**THE PROBLEM:**
Of the entries below, restate word for word only the section that runs from the line with "root@localhost:/root> umount /mnt/" to the line with "root@localhost:/root> adduser windriver", counting both ends.

- - -

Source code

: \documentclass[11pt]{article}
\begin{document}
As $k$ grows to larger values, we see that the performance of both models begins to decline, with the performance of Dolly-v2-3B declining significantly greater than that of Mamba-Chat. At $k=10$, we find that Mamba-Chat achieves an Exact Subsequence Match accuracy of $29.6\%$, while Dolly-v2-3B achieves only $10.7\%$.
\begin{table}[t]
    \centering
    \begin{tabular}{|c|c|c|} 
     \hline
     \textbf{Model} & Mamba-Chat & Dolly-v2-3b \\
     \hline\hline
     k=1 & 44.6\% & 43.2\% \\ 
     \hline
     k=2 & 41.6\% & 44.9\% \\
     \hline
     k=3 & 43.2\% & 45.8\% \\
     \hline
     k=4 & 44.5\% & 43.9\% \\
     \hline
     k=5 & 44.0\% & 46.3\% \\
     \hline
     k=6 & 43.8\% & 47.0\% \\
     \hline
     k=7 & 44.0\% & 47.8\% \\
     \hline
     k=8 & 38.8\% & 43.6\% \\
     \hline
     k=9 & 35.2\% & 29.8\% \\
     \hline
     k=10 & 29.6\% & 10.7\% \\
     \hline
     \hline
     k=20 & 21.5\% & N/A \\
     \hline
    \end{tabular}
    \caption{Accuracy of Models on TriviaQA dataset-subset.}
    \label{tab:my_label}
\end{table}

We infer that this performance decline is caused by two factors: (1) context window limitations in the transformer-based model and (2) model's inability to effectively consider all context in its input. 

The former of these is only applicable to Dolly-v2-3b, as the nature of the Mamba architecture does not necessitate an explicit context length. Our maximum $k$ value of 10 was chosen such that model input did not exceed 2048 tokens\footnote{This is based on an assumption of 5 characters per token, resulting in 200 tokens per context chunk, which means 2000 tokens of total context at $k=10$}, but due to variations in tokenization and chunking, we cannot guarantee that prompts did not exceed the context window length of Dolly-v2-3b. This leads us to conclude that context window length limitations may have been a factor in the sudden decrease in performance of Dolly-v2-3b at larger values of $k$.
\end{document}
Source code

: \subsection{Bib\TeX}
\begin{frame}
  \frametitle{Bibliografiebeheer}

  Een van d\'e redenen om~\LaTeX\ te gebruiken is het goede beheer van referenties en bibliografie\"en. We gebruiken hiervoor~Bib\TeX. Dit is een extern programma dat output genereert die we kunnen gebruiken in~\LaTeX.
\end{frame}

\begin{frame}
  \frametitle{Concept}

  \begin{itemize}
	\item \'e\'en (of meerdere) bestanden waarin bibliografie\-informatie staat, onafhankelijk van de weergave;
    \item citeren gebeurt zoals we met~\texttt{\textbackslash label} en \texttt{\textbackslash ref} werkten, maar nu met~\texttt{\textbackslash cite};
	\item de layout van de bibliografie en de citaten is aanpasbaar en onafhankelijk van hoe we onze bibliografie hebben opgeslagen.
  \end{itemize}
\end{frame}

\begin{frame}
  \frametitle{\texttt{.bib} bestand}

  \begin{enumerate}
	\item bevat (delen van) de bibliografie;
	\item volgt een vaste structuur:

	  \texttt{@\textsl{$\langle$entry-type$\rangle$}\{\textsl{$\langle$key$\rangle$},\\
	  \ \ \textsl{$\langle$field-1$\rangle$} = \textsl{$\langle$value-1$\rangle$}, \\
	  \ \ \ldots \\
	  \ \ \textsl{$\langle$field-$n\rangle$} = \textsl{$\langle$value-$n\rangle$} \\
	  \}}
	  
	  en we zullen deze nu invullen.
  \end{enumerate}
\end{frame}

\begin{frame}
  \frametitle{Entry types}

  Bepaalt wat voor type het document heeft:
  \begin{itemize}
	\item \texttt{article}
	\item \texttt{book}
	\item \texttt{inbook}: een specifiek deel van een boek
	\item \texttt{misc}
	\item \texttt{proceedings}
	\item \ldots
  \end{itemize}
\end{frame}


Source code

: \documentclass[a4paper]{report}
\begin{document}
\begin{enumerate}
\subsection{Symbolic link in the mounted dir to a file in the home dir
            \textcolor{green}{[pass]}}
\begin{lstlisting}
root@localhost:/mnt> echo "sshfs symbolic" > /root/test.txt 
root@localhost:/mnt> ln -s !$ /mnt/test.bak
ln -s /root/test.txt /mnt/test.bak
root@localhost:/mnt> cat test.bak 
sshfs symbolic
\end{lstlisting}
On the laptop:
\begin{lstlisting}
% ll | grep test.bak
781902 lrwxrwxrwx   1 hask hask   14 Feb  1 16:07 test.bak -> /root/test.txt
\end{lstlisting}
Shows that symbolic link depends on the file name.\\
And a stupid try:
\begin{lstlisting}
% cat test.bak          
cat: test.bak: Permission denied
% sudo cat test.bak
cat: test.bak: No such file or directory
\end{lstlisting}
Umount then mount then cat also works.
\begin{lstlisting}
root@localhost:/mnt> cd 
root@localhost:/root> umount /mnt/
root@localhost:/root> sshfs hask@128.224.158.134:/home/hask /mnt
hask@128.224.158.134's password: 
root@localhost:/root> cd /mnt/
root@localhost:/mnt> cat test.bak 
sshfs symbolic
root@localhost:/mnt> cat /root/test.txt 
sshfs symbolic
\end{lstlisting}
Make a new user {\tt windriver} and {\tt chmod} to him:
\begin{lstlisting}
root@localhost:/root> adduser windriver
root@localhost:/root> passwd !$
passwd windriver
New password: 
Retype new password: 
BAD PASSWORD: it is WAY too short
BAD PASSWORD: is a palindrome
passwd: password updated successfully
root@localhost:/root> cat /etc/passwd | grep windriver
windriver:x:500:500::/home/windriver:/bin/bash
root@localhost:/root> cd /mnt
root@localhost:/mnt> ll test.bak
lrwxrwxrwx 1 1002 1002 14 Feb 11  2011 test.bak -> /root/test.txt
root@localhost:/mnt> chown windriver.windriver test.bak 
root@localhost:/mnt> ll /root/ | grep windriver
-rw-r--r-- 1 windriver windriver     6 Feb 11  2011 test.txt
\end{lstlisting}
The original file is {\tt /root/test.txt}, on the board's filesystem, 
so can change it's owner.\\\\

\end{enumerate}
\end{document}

- - -

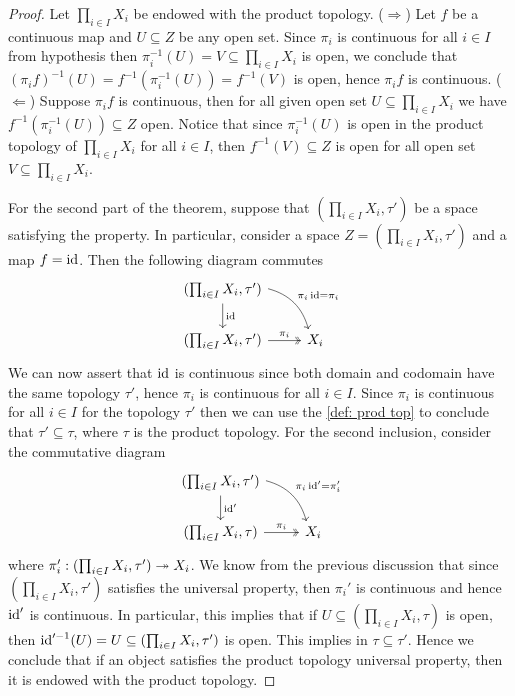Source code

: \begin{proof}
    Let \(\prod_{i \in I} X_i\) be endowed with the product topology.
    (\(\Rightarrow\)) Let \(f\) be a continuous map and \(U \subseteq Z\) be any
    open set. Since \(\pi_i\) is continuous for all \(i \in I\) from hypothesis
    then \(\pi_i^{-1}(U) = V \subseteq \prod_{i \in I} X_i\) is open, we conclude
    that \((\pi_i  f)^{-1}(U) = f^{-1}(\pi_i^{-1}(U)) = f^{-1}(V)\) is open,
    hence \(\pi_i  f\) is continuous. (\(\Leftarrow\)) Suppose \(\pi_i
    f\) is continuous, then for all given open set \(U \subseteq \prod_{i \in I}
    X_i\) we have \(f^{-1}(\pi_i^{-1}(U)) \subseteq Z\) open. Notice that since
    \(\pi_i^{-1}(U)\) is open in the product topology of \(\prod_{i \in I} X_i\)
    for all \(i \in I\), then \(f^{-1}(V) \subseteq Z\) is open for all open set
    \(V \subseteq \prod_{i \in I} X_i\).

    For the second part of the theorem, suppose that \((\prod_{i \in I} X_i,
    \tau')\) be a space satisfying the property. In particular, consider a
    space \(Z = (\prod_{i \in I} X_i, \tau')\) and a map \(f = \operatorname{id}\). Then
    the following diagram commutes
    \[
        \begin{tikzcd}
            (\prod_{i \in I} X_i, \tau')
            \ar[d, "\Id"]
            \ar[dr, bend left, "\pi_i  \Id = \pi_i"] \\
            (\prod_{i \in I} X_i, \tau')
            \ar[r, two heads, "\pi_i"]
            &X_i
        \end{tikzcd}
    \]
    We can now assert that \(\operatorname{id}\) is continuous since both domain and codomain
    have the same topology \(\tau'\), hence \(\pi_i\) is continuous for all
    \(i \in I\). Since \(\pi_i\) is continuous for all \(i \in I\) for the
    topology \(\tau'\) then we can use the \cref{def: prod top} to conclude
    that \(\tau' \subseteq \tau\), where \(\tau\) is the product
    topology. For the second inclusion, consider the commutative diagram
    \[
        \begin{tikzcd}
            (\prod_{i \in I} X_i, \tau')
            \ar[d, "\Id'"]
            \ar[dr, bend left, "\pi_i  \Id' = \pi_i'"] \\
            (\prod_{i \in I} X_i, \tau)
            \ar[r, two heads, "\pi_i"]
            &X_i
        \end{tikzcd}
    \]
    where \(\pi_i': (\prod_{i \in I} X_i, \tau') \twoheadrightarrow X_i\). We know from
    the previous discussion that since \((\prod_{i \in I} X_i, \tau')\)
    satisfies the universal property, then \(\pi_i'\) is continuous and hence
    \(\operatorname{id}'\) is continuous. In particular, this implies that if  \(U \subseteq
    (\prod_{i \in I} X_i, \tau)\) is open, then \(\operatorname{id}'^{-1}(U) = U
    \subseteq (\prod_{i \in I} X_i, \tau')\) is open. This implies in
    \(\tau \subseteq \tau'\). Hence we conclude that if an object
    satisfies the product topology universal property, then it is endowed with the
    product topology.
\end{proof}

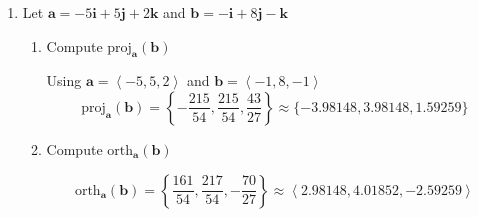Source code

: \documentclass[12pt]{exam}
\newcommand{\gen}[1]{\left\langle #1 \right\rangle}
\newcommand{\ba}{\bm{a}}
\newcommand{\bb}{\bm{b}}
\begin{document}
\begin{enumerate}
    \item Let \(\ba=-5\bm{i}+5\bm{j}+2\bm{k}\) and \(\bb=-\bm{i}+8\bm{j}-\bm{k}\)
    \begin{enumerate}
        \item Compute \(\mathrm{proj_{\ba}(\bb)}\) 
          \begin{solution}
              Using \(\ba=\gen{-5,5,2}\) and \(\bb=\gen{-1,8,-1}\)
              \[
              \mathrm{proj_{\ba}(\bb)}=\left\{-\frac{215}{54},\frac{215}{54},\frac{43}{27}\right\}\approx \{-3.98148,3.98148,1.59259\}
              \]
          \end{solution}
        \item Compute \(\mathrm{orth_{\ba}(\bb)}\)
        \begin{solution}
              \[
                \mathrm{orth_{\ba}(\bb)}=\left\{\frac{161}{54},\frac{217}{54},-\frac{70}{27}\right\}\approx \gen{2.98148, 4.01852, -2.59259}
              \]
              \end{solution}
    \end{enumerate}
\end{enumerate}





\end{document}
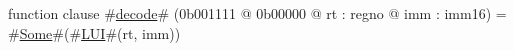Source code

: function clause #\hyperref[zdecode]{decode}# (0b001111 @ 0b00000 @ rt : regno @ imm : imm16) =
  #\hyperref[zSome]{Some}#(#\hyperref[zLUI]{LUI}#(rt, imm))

- - -

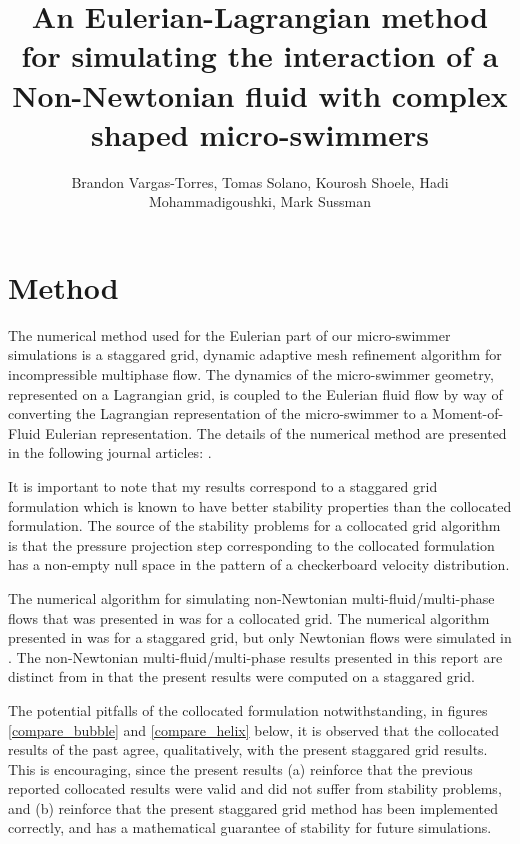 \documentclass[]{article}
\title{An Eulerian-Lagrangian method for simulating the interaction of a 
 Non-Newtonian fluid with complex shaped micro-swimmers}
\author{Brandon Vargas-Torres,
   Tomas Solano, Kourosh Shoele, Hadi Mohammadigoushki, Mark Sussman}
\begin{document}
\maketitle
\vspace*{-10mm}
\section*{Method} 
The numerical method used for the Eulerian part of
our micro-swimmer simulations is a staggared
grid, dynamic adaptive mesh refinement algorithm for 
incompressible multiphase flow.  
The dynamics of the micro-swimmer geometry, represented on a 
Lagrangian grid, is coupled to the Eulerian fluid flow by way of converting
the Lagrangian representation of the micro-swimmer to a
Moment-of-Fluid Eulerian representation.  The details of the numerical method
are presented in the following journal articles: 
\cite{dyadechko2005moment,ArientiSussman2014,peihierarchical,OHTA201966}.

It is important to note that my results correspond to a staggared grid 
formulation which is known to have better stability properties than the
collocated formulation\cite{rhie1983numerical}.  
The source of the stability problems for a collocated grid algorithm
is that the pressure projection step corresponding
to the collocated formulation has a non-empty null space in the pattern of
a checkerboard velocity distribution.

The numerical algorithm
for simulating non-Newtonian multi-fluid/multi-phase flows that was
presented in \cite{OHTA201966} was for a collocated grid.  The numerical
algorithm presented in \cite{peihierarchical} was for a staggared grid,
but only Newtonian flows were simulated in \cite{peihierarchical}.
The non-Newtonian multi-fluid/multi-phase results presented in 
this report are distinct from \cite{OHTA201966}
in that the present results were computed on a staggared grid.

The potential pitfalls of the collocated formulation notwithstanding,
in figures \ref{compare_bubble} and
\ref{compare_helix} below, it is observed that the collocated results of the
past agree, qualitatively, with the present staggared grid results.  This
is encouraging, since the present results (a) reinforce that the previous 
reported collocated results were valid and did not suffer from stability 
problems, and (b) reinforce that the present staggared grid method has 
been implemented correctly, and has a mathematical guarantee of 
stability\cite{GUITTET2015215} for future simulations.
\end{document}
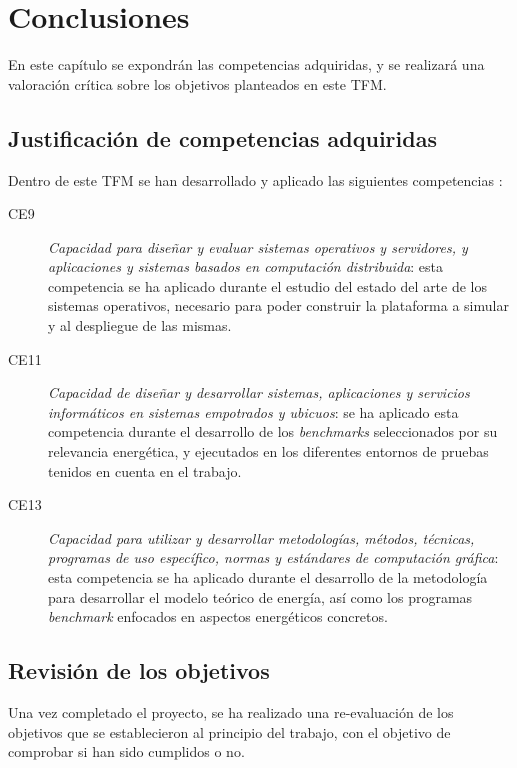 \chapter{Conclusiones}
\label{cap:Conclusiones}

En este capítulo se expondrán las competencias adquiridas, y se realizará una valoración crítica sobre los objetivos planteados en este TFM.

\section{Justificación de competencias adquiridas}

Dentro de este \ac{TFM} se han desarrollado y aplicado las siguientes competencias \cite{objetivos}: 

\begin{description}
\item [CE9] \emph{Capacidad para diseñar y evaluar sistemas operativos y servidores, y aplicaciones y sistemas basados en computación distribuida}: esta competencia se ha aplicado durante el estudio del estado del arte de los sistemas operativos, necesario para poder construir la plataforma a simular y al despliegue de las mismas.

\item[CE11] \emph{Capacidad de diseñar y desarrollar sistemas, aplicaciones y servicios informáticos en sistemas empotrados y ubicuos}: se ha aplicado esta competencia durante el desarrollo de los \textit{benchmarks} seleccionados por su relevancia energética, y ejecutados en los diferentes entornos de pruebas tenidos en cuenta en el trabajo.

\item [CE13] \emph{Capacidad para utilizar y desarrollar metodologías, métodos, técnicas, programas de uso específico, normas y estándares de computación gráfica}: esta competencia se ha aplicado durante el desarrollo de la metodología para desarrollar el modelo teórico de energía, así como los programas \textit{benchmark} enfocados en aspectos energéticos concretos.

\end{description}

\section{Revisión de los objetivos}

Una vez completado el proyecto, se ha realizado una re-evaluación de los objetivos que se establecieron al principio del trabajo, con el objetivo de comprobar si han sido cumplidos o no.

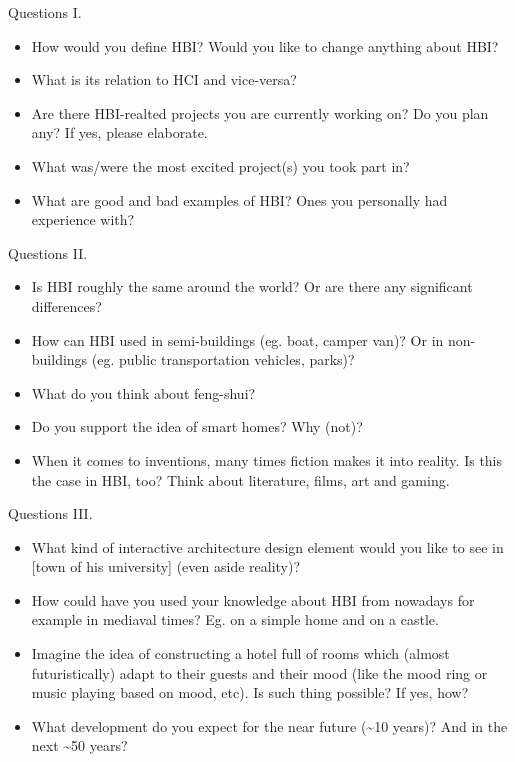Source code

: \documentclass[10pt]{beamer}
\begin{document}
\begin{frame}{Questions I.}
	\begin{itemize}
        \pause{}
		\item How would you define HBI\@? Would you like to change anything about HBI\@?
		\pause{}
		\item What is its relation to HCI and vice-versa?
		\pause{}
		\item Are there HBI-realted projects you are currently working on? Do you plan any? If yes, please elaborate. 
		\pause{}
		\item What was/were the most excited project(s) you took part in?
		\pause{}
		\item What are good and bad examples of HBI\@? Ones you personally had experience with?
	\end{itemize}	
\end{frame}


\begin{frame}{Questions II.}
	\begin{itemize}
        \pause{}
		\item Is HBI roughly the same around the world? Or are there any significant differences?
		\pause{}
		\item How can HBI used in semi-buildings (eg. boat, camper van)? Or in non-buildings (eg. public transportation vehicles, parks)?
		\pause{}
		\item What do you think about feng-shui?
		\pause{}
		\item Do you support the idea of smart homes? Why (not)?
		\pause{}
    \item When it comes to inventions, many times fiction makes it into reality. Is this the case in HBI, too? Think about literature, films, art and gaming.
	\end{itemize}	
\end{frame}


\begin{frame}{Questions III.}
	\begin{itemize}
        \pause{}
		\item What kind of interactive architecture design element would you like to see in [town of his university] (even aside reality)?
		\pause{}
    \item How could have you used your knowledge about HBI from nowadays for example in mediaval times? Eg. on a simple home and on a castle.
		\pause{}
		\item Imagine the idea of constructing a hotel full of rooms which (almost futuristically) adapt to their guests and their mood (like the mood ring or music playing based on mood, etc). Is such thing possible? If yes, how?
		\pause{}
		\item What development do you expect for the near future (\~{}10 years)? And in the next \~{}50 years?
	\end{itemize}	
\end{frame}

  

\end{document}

- - -

**EXERCISE OUTPUT:**
root@localhost:/root> umount /mnt/
root@localhost:/root> sshfs hask@128.224.158.134:/home/hask /mnt
hask@128.224.158.134's password: 
root@localhost:/root> cd /mnt/
root@localhost:/mnt> cat test.bak 
sshfs symbolic
root@localhost:/mnt> cat /root/test.txt 
sshfs symbolic
\end{lstlisting}
Make a new user {\tt windriver} and {\tt chmod} to him:
\begin{lstlisting}
root@localhost:/root> adduser windriver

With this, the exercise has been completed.